William John Antholis (born c. 1965) is a Greek-American political scientist. He is director and CEO of the Miller Center of Public Affairs, a nonpartisan affiliate of the University of Virginia that specializes in presidential scholarship, public policy, and political history and strives to apply the lessons of history to the nation's most pressing contemporary governance challenges. Prior to that, Antholis served as managing director of the Brookings Institution, a Washington think tank. He currently serves as a non-resident senior fellow at Brookings. His research interests include subnational governance and federalism, energy policy, bottom-up efforts and international negotiations around climate change, the role of democracy, and community development.

==Biography==
Raised in Florham Park, New Jersey, Antholis attended the Delbarton School, graduating in 1983. He received a BA in government from the University of Virginia in 1986 and a Ph.D. in politics from Yale University in 1993. He was a visiting fellow at Princeton University's Center of International Studies, and an international affairs fellow of the Council on Foreign Relations. He was then director of studies and Senior Fellow at the German Marshall Fund, where he directed their Trade and Poverty Forum.
Special Advisor, Office of Planning, U.S. Department of State (1995–1997)

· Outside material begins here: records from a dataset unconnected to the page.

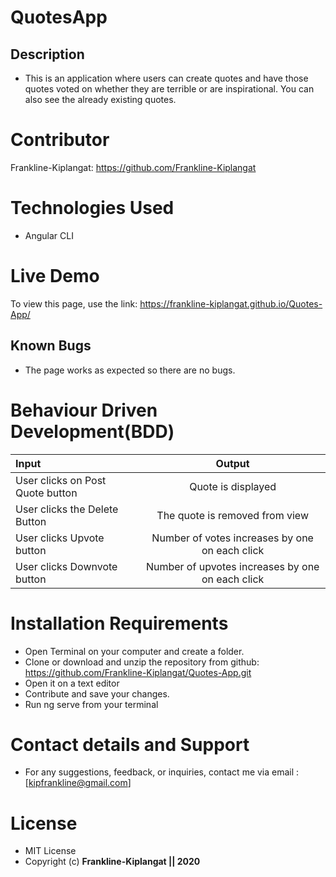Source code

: # QuotesApp

## Description

* This is an application where users can create quotes and have those quotes voted on whether they are terrible or are inspirational. You can also see the already existing quotes. 

# Contributor
Frankline-Kiplangat: https://github.com/Frankline-Kiplangat

# Technologies Used

* Angular CLI

# Live Demo
To view this page, use the link: https://frankline-kiplangat.github.io/Quotes-App/

## Known Bugs
* The page works as expected so there are no bugs. 
# Behaviour Driven Development(BDD)
| Input        | Output       |
| :------------- | :----------: |
| User clicks on Post Quote button | Quote is displayed |
| User clicks the Delete Button | The quote is removed from view |
| User clicks Upvote button | Number of votes increases by one on each click | 
| User clicks Downvote button | Number of upvotes increases by one on each click | 

# Installation Requirements

* Open Terminal on your computer and create a folder. 
* Clone or download and unzip the repository from github: https://github.com/Frankline-Kiplangat/Quotes-App.git
* Open it on a text editor
* Contribute and save your changes.
* Run ng serve from your terminal 


# Contact details and Support
* For any suggestions, feedback, or inquiries, contact me via email : [kipfrankline@gmail.com]

# License 
* MIT License
* Copyright (c) **Frankline-Kiplangat || 2020**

He was also Special Advisor, Office of Planning, U.S. Department of State and then Director of its Office of Policy Analysis in the Bureau of Economics and Business Affairs. He served the White House as Director of International Economic Affairs, Senior Advisor to the National Security Advisor, and National Economic Advisor, in President Bill Clinton's administration from 1997 to 1999. He has additionally been an adjunct professor of International Politics at Syracuse University's Washington Program.

In 1991, he co-founded the Civic Education Project, a nonprofit organization that supported western-trained teachers in the social sciences at universities in twenty-three countries in Central and Eastern Europe; it was absorbed into the Central Eastern European University in 2007.

Antholis serves on the Leadership Council for Concordia, a nonpartisan, nonprofit based in New York City focused on promoting effective public-private collaboration to create a more prosperous and sustainable future.

==Publications==
Antholis and Strobe Talbott co-authored Fast Forward: Ethics and Politics in the Age of Global Warming in 2010. In 2013, he published Inside Out, India and China. Both books were published by the Brookings Institution Press.

He has also published the following articles:
- "Pragmatic Engagement or Photo Op: What Will the G-8 Become?" in The Washington Quarterly, v24 n3 (2001): 213-226
- "Do Democracies Fight each other? Evidence from the Peloponnesian War" (with Bruce Russett) Journal of Peace Research November 1992 vol. 29 no. 4 415-434

He was senior author of the Brookings and Washington Post series: "How we're doing: A composite index of global and national trends & Metropolitan Las Vegas: Challenges, opportunities, and a vision". He was lead compiler of the 2009 Brookings Institution election guide for the 2008 election, "Candidate Issue Index: Climate Change" and, with Strobe Talbott, wrote the Brookings Institution report "Tackling Trade and Climate Change: Leadership on the Home Front of Foreign Policy" and "Five 'Gs': Lessons from World Trade for Governing Global Climate Change" published in the Brookings Trade Forum 2008–2009.